▶ **ASSIGNED TASK**
Look through the listing for the word "qquad". Copy each line that has it.

▶ **DATA LISTING**
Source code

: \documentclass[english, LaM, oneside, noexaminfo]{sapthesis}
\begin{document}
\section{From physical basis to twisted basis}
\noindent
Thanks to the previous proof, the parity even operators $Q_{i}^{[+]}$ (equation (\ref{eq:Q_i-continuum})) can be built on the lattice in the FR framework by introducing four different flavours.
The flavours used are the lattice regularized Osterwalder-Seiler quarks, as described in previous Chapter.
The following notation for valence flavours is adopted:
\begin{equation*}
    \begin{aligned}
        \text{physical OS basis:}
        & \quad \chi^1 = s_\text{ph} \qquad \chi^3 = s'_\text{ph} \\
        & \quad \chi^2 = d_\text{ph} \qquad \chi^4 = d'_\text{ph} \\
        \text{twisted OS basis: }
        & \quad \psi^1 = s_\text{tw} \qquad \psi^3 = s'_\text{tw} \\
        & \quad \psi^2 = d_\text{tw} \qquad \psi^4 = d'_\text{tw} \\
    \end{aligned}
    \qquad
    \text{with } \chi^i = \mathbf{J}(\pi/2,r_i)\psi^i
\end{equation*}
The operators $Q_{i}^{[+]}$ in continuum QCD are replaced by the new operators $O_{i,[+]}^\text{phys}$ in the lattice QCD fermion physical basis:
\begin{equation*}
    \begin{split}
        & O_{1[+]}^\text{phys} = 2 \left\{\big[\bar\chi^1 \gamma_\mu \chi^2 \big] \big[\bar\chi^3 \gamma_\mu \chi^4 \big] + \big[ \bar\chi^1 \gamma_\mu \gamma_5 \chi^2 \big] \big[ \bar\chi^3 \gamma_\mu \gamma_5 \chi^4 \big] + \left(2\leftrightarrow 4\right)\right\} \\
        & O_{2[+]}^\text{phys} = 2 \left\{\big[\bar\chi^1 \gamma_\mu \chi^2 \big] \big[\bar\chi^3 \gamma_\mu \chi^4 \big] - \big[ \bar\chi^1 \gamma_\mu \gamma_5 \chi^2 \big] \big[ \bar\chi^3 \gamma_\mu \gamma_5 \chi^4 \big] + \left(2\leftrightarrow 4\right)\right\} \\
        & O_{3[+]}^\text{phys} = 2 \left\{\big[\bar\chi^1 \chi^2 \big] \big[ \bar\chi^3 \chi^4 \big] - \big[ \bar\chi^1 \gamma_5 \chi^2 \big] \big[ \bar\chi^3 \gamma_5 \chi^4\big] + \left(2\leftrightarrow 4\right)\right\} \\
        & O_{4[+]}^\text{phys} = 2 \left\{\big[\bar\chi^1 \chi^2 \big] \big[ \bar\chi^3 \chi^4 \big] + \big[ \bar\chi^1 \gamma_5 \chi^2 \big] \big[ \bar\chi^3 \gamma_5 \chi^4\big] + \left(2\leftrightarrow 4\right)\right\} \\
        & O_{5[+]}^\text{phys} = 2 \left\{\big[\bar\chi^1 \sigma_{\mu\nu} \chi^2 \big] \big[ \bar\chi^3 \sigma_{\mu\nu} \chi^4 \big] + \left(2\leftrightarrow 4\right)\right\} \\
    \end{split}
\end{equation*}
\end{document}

▶ **OUTPUT OF THE TASK**
        & \quad \chi^1 = s_\text{ph} \qquad \chi^3 = s'_\text{ph} \\
        & \quad \chi^2 = d_\text{ph} \qquad \chi^4 = d'_\text{ph} \\
        & \quad \psi^1 = s_\text{tw} \qquad \psi^3 = s'_\text{tw} \\
        & \quad \psi^2 = d_\text{tw} \qquad \psi^4 = d'_\text{tw} \\
    \qquad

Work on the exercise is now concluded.